◆ **ASSIGNMENT**: Only the lines below starting at the one that contains "Processor features are" and ending at the one that contains "Manual corrections belong" are to be reproduced, exactly and with both ends kept.

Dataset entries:
►

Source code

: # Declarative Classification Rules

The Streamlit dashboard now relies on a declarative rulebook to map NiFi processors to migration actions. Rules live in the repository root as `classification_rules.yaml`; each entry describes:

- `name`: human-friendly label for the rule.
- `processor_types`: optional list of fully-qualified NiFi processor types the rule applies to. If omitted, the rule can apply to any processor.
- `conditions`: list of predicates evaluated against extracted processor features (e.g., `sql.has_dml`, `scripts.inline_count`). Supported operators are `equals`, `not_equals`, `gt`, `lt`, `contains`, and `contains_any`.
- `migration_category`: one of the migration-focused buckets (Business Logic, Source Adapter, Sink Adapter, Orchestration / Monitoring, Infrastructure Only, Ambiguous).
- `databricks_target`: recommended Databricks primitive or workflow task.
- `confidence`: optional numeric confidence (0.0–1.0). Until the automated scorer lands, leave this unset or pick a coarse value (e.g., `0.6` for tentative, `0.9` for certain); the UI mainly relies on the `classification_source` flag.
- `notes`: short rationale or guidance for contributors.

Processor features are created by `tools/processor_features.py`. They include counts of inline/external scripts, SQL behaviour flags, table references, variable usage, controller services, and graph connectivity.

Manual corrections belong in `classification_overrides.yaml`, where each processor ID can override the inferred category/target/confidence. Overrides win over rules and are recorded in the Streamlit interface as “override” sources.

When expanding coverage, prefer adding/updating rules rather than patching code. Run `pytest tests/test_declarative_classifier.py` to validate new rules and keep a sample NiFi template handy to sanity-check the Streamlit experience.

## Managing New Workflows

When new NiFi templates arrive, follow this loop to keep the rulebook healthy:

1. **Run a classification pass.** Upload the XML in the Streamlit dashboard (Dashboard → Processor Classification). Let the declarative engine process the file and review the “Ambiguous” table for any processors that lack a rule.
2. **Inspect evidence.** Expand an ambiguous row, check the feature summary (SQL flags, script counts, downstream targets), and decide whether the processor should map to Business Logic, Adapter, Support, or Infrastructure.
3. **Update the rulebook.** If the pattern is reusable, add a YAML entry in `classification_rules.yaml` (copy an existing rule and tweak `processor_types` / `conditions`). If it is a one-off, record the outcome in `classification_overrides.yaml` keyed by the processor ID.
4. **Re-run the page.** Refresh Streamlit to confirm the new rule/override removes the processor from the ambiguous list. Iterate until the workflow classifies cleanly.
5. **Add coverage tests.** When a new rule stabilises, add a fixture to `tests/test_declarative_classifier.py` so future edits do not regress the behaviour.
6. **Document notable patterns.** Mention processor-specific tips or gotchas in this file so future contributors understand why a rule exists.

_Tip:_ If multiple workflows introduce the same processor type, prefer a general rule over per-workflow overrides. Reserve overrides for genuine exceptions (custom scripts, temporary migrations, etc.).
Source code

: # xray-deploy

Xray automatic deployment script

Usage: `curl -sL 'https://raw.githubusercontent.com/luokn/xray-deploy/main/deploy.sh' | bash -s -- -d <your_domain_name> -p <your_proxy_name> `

◄

◆ **RESULT**:
Processor features are created by `tools/processor_features.py`. They include counts of inline/external scripts, SQL behaviour flags, table references, variable usage, controller services, and graph connectivity.

Manual corrections belong in `classification_overrides.yaml`, where each processor ID can override the inferred category/target/confidence. Overrides win over rules and are recorded in the Streamlit interface as “override” sources.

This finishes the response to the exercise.